Gazing at an empty soccer field here at Ball State Uni­versity, Jim Lowe explains his vision for converting it into a field whose harvest would supply this entire campus with renewable geo-thermal energy.

That vision is becoming reality. This month Mr. Lowe, the university’s director of engineering, gave the go-ahead for diesel-belching drill rigs to begin punching 400-foot-deep geothermal wells through athletic fields, parking lots, and grassy lawns across this leafy campus.

Parts of the school may temporarily look like oil fields – until earth is eventually smoothed back to cover the wells, Lowe says. But by transforming the state’s third-largest university into a pincushion, Lowe – with the backing of Ball State President Jo Ann Gora and the university board – expects to shift the school’s energy profile into the 21st century.

Hundreds of colleges across the United States have in recent years pledged to “go green” with energy use and reduce carbon emissions. Some have put up solar panels or wind turbines. Just a few score campuses today use geothermal energy – mostly for heating and cooling isolated buildings.

What makes Ball State’s geothermal plan audacious is its size: 3,750 to 4,000 wells will be dug to supply heating and cooling to most (more than 45 of 50-plus) buildings on the 660-acre campus.

“Ball State’s geothermal project is clearly going to be the largest heat-pump complex in the nation,” says John Lund, director of the geoheat center at Oregon Institute of Technology (OIT) in Klamath Falls. “These larger projects may be something we’re going to see more of in the future.”

Not to be confused with “direct use” geothermal that uses boiling water pumped to the surface from deep below ground to drive generators or supply space heat, Ball State’s program uses “little G” or “ground source” ­geothermal ­energy – the natural temperature of the near-surface earth.

“What we’re realizing is that the ground itself is really an energy bank,” Lowe says, “and we can make withdrawals from it that help heat and cool the entire campus, saving us money and helping the environment.”

A close (15 feet apart) pattern of five-inch-diameter, 400-foot-deep wells will be tattooed into three well fields on campus. Into each will go two loops of polyethylene piping – one for cold water, one for warm.

In winter, cold water will flow to the fields and down the wells to absorb heat from the surrounding earth, which stays in the 54- to 55-degree F. range year-round. Water warmed by the wells will flow back to a heat exchanger that collects and concentrates the warmth to heat buildings.

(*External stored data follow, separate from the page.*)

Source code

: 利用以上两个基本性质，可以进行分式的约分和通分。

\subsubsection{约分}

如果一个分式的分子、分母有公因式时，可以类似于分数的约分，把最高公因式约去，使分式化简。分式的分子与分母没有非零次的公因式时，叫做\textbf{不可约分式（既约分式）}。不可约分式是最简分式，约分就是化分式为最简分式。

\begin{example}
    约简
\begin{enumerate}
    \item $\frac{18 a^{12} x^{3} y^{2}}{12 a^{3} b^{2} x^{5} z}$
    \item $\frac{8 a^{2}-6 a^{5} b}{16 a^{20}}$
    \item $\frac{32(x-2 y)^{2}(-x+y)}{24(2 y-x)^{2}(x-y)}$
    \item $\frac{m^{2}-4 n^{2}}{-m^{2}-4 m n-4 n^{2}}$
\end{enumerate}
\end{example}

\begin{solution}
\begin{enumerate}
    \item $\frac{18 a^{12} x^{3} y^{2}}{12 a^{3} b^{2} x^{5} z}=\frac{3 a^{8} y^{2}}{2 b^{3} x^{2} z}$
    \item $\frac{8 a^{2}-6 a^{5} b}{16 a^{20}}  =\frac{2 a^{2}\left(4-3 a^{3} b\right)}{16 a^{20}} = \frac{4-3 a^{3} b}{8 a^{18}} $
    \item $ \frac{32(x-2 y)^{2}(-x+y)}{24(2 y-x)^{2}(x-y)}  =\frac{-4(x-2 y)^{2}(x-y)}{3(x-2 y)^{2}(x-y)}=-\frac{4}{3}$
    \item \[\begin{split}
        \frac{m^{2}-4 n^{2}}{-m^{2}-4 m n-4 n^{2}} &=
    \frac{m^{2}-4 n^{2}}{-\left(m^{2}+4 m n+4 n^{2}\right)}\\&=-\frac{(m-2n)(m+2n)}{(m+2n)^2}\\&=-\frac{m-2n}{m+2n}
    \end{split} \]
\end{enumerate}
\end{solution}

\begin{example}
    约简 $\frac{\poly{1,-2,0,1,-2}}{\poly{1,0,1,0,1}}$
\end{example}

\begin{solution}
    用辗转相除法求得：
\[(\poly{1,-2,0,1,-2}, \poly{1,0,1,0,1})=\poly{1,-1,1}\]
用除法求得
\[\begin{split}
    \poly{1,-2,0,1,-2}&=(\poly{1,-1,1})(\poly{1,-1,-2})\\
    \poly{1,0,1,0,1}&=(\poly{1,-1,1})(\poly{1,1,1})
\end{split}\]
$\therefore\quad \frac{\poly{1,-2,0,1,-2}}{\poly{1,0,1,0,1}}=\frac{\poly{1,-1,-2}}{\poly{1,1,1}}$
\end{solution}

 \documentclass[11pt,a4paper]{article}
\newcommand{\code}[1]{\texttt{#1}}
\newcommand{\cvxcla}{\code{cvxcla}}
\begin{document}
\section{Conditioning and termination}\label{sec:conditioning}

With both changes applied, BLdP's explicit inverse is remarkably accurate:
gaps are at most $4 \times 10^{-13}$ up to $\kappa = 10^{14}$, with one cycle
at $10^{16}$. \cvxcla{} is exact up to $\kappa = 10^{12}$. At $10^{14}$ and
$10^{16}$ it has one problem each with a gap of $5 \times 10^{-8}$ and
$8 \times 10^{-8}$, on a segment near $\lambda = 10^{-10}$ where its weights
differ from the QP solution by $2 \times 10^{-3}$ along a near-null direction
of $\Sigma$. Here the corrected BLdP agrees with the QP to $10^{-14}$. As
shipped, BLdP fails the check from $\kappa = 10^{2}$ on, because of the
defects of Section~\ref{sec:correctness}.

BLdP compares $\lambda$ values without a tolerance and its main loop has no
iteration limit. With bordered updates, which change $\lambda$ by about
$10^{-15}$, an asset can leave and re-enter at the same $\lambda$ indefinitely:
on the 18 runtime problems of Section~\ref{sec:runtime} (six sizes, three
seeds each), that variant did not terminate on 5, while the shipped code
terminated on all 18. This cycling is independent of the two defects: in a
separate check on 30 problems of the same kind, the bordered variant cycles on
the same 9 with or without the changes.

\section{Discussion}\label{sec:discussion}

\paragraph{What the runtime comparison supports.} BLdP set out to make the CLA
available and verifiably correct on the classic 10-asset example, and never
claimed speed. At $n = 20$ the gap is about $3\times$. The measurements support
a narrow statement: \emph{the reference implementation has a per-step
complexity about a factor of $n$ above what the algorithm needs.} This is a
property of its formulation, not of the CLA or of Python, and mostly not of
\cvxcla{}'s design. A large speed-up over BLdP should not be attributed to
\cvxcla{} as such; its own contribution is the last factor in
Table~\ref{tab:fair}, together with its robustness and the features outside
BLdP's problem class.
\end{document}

To cool those same buildings in summer, the process reverses: Water warmed by the heat exchanger is cycled into the wells, where it is cooled by the surrounding earth.

While pumping all that water requires electrical power, the thermal energy harvested by the system is four times greater than the energy the system consumes. Overall, the project will save an estimated $2 million
annually in fuel costs while halving the campus’s yearly carbon dioxide emissions – an 85,000-ton cut.

“I signed a pledge, along with other college presidents, to reduce carbon emissions on campus,” says President Gora. “This step to campuswide geothermal will take us a long way toward curbing our emissions while also ­saving on our fuel costs.”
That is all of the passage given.